Я специально не переоделась и оставалась в сарафане. Принимать в муслиновом плате наедине молодого человека было чревато для его же нервной системы. Муслин или как еще называют эту ткань, кисея, был чрезвычайно тонок, просвечивал насквозь и мог спровоцировать поклонника на действия, за которые ему потом было бы стыдно.

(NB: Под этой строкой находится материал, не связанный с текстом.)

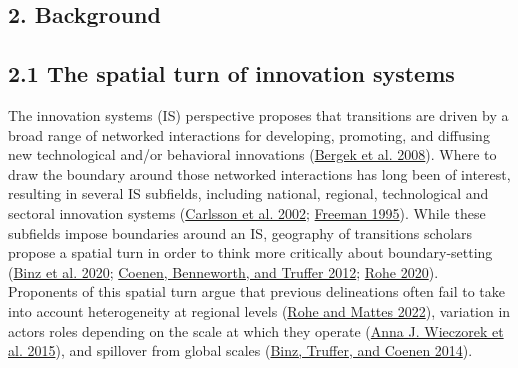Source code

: \documentclass[twoside,12pt,final]{ucthesis-CA2012}
\begin{document}
\begin{ucmainmatter}
\hypertarget{background-1}{%
\section{2. Background}\label{background-1}}

\hypertarget{the-spatial-turn-of-innovation-systems}{%
\subsection{2.1 The spatial turn of innovation systems}\label{the-spatial-turn-of-innovation-systems}}

The innovation systems (IS) perspective proposes that transitions are
driven by a broad range of networked interactions for developing,
promoting, and diffusing new technological and/or behavioral innovations
(\protect\hyperlink{ref-Bergek_Jacobsson_Carlsson_Lindmark_Rickne_2008}{Bergek et al. 2008}).
Where to draw the boundary around those networked interactions has long
been of interest, resulting in several IS subfields, including national,
regional, technological and sectoral innovation systems
(\protect\hyperlink{ref-Carlsson_Jacobsson_Holmuxe9n_Rickne_2002}{Carlsson et al. 2002}; \protect\hyperlink{ref-Freeman_1995}{Freeman 1995}).
While these subfields impose boundaries around an IS, geography of
transitions scholars propose a spatial turn in order to think more
critically about boundary-setting
(\protect\hyperlink{ref-Binz_Coenen_Murphy_Truffer_2020}{Binz et al. 2020}; \protect\hyperlink{ref-Coenen_Benneworth_Truffer_2012}{Coenen, Benneworth, and Truffer 2012}; \protect\hyperlink{ref-Rohe_2020}{Rohe 2020}).
Proponents of this spatial turn argue that previous delineations often
fail to take into account heterogeneity at regional levels
(\protect\hyperlink{ref-Rohe_Mattes_2022}{Rohe and Mattes 2022}),
variation in actors\textquotesingle{} roles depending on the scale at which they operate
(\protect\hyperlink{ref-Wieczorek_Hekkert_Coenen_Harmsen_2015}{Anna J. Wieczorek et al. 2015}),
and spillover from global scales
(\protect\hyperlink{ref-Binz_Truffer_Coenen_2014}{Binz, Truffer, and Coenen 2014}).


\end{ucmainmatter}
\end{document}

О чем обычно разговаривают молодые люди, симпатичные друг другу? Кто сам был молод и попадал в подобные ситуации, знает — обо всем и ни о чем. Миша был искренен, говорил только то, что думал, то есть о том, какая я красивая и замечательная и так меня хотел, что я сама невольно поддавалась волне его желания. Однако благоразумие и верность мужу удерживали меня от необдуманных поступков и, не лишая его до конца надежды, я как могла, сдерживала его юношески спонтанные порывы.
То, что я утром, вынужденная обстоятельствами, попросила его помочь мне переодеться, произвело на Мишу огромное впечатление. И если раньше его мечты обо мне носили больше платонический, чем плотский характер, то теперь, увидев и ощутив вблизи себя женщину, он уже не мог совладать с пробудившимися инстинктами.
— Ах, Алевтина Сергеевна, — говорил он и смотрел на меня преданными и жалкими глазами, — я ведь не многого прошу, только один поцелуй! Вы ведь так и не доучили меня целоваться!
— Вы мне сами помешали, Миша, — смеясь, отвечала я. — Притом вы тогда нарушили уговор и трогали меня за неприличные места!
— О нет, у вас все прилично! — взволнованно восклицал он и, не удержав порыва, бросался ко мне, заключал в объятия и начинал ласкать мое и так изнемогающее тело.
— Нет, нет, вы же мне обещали! — ласково говорила я, и он тотчас послушно меня отпускал.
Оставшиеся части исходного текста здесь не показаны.